Hartmut Goebel schreef op vr 08-04-2022 om 19:03 [+0200]:
> +    (description "This Erlang library contains a CA bundle that you can
> +reference in your Erlang application.  This is useful for systems that do not
> +have CA bundles that Erlang can find itself, or where a uniform set of CAs is
> +valuable.
> +
> +This an Erlang specific port of certifi.  The CA bundle is derived from

Can this bundle be built from 'nss-certs', such that when nss-certs is
updated (e.g. Mozilla revokes a root certificate due to reasons),
erlang-certifi is up-to-date as well?

Also, if Erlang supports some kind of static linking, then a package
like this might be useful for people wanting to make static binaries to
distribute to (non-Guix) systems.

However, adding packages like nss-certs to the package inputs is
avoided in favour of SSL_CERT_DIR/SSL_CERT_FILE / /etc/ssl/certs, to
avoid rebuilds (*) when nss-certs is updated and because people might
want to use a different set of root certificates (e.g., le-certs, none,
or a list of (non-CA) certificates for a few individual sites).
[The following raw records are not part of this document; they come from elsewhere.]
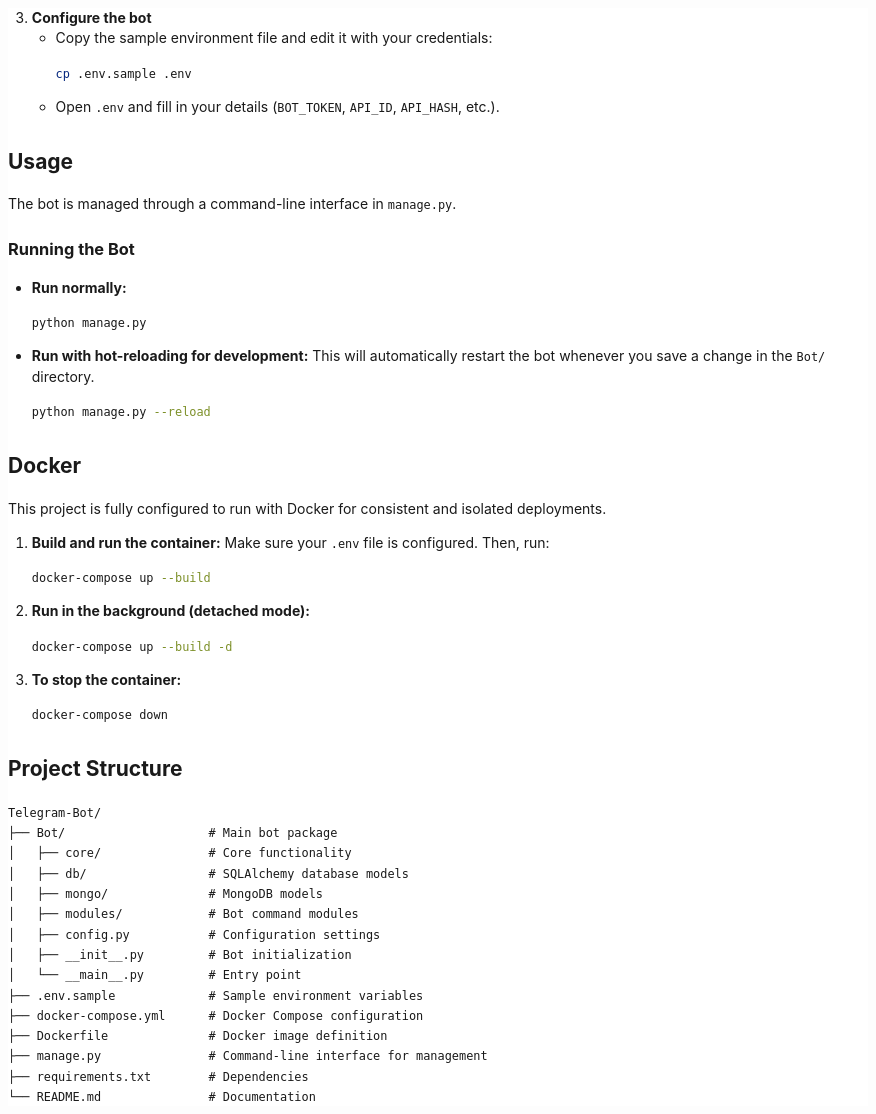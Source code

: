 3.  **Configure the bot**
    - Copy the sample environment file and edit it with your credentials:
      ```bash
      cp .env.sample .env
      ```
    - Open `.env` and fill in your details (`BOT_TOKEN`, `API_ID`, `API_HASH`, etc.).

## Usage

The bot is managed through a command-line interface in `manage.py`.

### Running the Bot

- **Run normally:**

  ```bash
  python manage.py
  ```

- **Run with hot-reloading for development:**
  This will automatically restart the bot whenever you save a change in the `Bot/` directory.
  ```bash
  python manage.py --reload
  ```

## Docker

This project is fully configured to run with Docker for consistent and isolated deployments.

1.  **Build and run the container:**
    Make sure your `.env` file is configured. Then, run:

    ```bash
    docker-compose up --build
    ```

2.  **Run in the background (detached mode):**

    ```bash
    docker-compose up --build -d
    ```

3.  **To stop the container:**
    ```bash
    docker-compose down
    ```

## Project Structure

```
Telegram-Bot/
├── Bot/                    # Main bot package
│   ├── core/               # Core functionality
│   ├── db/                 # SQLAlchemy database models
│   ├── mongo/              # MongoDB models
│   ├── modules/            # Bot command modules
│   ├── config.py           # Configuration settings
│   ├── __init__.py         # Bot initialization
│   └── __main__.py         # Entry point
├── .env.sample             # Sample environment variables
├── docker-compose.yml      # Docker Compose configuration
├── Dockerfile              # Docker image definition
├── manage.py               # Command-line interface for management
├── requirements.txt        # Dependencies
└── README.md               # Documentation
```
As such, can this package be avoided as dependency?

Also see:

  * https://issues.guix.gnu.org/54434#8
    (tzdata instead of nss-certs, but same principle)
  * https://lists.gnu.org/archive/html/guix-devel/2017-01/msg00516.html
    (about rebuilds)
  * https://lists.gnu.org/archive/html/guix-devel/2014-02/msg00277.html
    (some security reasons for not including nss-certs in the inputs
    or even the user profile)

(*) nowaday it is less of a concern because of grafting, but grafting
can take a long time.

Greetings,
Maxime.

signature.asc
Description: This is a digitally signed message part